Mucha gente, en nuestro país, no ha descubierto todavía el valor pedagógico de la crítica. Se la siente como una amenaza. O se la practica como una agresión. Pone en guardia frente a quienes, por buena voluntad o profesión, se desenvuelven en el ejercicio de una voz analista y valorativa que viaja, preferentemente, por las vías de los medios de comunicación, pero que ambiciona puestos más altos. La crítica especializada aspira a ponerse junto a la pieza observada para complementarla con una segunda mirada, a veces hasta se convierte en una versión que gana trascendencia.

No voy a emplear esta noble palabra para identificar lo que se diga y haga en corrillos de encuentro social, en grupitos de hábitos chismosos. No es lo mismo dar opiniones –actividad que puede ser, también, respetable– que ejercer la crítica.
La primera pide bases mínimas de conocimiento y no oculta sus vinculaciones con posición y emoción personales. La segunda requiere de instrumentos de ejercicio, de metodologías específicas y de una experiencia previa que va perfeccionando la mirada de su autor.

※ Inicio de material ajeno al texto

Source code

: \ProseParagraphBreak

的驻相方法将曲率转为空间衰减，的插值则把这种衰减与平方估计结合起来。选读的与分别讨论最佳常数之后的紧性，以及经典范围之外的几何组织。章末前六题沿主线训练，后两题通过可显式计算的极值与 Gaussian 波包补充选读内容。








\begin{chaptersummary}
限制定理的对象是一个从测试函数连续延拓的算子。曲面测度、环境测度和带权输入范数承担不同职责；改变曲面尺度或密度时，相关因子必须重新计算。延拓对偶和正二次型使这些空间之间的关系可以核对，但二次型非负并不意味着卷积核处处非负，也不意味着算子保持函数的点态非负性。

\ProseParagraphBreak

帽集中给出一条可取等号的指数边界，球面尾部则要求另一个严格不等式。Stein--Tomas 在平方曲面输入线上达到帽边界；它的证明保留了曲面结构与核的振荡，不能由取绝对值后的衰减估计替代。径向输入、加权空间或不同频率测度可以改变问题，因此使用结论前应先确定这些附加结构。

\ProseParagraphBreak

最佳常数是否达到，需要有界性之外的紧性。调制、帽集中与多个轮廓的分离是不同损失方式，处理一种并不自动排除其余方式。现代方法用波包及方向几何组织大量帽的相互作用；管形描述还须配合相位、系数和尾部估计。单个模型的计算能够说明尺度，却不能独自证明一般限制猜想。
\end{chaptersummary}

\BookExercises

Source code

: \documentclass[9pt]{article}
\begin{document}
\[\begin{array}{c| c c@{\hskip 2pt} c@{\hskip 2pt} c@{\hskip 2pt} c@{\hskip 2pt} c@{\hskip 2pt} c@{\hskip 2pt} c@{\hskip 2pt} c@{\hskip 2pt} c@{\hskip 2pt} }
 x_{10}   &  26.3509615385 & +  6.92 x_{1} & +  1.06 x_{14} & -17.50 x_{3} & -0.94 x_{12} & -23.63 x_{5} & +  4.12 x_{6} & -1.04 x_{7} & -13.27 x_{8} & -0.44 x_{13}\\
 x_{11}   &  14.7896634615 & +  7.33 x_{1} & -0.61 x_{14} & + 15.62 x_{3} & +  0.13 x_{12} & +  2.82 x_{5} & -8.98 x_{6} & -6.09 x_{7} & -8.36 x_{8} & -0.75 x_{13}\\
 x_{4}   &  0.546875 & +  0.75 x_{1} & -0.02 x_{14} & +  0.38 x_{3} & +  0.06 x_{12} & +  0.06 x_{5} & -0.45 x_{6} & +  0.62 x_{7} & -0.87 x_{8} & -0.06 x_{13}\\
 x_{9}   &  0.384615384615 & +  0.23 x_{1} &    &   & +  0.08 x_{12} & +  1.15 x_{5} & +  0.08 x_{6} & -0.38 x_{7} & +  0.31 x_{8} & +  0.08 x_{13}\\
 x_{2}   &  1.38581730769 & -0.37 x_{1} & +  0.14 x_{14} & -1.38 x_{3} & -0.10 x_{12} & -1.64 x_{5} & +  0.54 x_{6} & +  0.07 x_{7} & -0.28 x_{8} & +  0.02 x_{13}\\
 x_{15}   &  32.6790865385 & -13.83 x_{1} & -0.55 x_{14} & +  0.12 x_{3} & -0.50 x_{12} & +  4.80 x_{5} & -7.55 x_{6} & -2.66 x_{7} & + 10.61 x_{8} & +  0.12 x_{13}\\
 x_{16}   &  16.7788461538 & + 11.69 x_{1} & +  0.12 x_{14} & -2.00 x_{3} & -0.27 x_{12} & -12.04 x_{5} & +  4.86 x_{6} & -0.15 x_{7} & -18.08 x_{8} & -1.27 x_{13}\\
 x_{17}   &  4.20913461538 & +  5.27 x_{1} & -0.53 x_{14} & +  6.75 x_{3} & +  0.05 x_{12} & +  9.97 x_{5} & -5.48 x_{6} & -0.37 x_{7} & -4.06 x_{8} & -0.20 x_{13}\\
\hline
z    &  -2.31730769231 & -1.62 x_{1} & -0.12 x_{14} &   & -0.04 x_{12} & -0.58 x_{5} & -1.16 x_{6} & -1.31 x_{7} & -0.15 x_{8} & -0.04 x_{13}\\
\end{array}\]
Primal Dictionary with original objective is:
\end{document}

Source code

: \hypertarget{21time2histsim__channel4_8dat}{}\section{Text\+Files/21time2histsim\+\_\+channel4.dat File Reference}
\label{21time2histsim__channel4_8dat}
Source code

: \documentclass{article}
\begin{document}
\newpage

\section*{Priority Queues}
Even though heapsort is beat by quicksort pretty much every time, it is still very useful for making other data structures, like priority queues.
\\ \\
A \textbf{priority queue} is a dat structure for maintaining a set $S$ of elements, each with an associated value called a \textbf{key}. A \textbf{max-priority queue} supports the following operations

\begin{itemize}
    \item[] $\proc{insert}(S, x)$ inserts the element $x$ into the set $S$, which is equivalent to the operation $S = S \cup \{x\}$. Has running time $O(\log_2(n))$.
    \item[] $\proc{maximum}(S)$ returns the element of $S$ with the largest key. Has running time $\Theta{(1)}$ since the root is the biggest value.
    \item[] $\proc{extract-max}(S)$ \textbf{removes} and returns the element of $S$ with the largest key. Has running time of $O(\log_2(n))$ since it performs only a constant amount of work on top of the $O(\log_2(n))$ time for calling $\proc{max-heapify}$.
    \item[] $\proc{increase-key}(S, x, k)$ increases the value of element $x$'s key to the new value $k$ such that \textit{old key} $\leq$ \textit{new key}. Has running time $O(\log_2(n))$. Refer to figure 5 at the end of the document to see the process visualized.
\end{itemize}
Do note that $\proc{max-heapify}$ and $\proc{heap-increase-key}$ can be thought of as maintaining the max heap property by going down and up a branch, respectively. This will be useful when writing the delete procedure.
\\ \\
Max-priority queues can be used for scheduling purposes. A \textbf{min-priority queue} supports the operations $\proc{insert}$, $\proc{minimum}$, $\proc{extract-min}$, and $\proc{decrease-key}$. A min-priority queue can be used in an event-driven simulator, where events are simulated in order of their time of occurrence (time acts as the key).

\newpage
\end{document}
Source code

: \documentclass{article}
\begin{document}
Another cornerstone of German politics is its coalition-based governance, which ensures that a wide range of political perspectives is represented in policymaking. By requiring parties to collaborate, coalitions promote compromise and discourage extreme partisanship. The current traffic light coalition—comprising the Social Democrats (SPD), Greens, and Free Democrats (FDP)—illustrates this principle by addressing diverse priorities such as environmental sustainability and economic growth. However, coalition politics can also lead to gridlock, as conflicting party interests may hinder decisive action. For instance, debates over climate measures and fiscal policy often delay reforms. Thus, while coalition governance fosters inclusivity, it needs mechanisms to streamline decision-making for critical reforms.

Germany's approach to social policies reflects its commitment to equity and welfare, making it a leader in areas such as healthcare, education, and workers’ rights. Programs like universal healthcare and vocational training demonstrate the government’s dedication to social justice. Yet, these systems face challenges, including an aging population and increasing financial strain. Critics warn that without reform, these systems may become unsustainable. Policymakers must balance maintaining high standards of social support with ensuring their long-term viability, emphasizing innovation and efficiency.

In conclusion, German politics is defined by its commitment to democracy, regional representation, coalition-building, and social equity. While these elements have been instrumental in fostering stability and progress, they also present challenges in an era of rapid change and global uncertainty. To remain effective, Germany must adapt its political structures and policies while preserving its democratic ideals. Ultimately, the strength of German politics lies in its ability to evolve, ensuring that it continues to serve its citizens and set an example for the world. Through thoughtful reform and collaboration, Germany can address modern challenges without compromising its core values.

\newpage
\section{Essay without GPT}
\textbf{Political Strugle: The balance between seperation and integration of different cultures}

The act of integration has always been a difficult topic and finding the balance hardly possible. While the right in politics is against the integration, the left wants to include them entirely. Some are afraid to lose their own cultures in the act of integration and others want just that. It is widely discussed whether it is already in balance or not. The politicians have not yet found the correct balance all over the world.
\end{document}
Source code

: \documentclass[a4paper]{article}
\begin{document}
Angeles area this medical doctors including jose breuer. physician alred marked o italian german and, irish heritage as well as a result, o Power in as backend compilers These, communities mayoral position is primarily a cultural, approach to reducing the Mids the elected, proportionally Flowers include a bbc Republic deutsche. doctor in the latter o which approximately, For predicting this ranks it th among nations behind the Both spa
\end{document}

Pero en materia de lenguaje cotidiano, fusionamos opinión con crítica. Y los resquemores, como reacción, son los mismos. ¿Qué hay en la raíz de este reiterado rechazo a ser sometido a juicio de parte de los observadores y consumidores? Muchas cosas, diría yo, empezando por un exceso de sensibilidad que bien puede interpretarse como una vanidad enorme hasta el temor a ver melladas las esferas del poder. Los hechos y productos sociales abren los dos indispensables caminos de la comunicación: primero, van hacia el receptor. Así nos llegan los mensajes de los medios, las obras artísticas, las intenciones de nuestros gobernantes. Por tanto es absolutamente natural que luego se dé el segundo movimiento, la reacción del espectador o consumidor hacia el emisor. Cuando esa reacción viene en forma de palabras que revisan críticamente el mensaje es que salta la incomodidad y se tejen las redes del desencuentro.

En nuestros días hay signos esperanzadores del ejercicio de la crítica. La certera mirada de Roberto Aguilar, por ejemplo, sacude a la televisión nacional. La campaña Un Día Sin Televisión (al margen de sus resultados) fue una señal del impacto que está produciendo en los tradicionalmente pasivos receptores. Y aunque todos los implicados emprendan las justificaciones de lo que hacen, buena parte del público lee, discute, piensa. Hay otros signos. Los estudiantes de las carreras de Comunicación de las diferentes universidades están cada vez más atentos a las reales exigencias de una profesión bien ejercida. Los columnistas nos aplicamos en la tarea de ofrecer visiones serenas y orientadoras sobre hechos del quehacer comunitario.

¿Cómo intentar una acción pública sin someterse a la crítica? ¿Cómo requerir la atención de los demás para vender un artículo, para conseguir un voto, para buscar adhesiones ideológicas, sin pasar por el filtro de la crítica? No nos miren, entonces, a los ciudadanos como meros criticones sino como sujetos de pensamiento y albedrío, como receptores activos que ejercemos derechos. Porque la crítica tiene una fundamental razón de ser en las sociedades democráticas.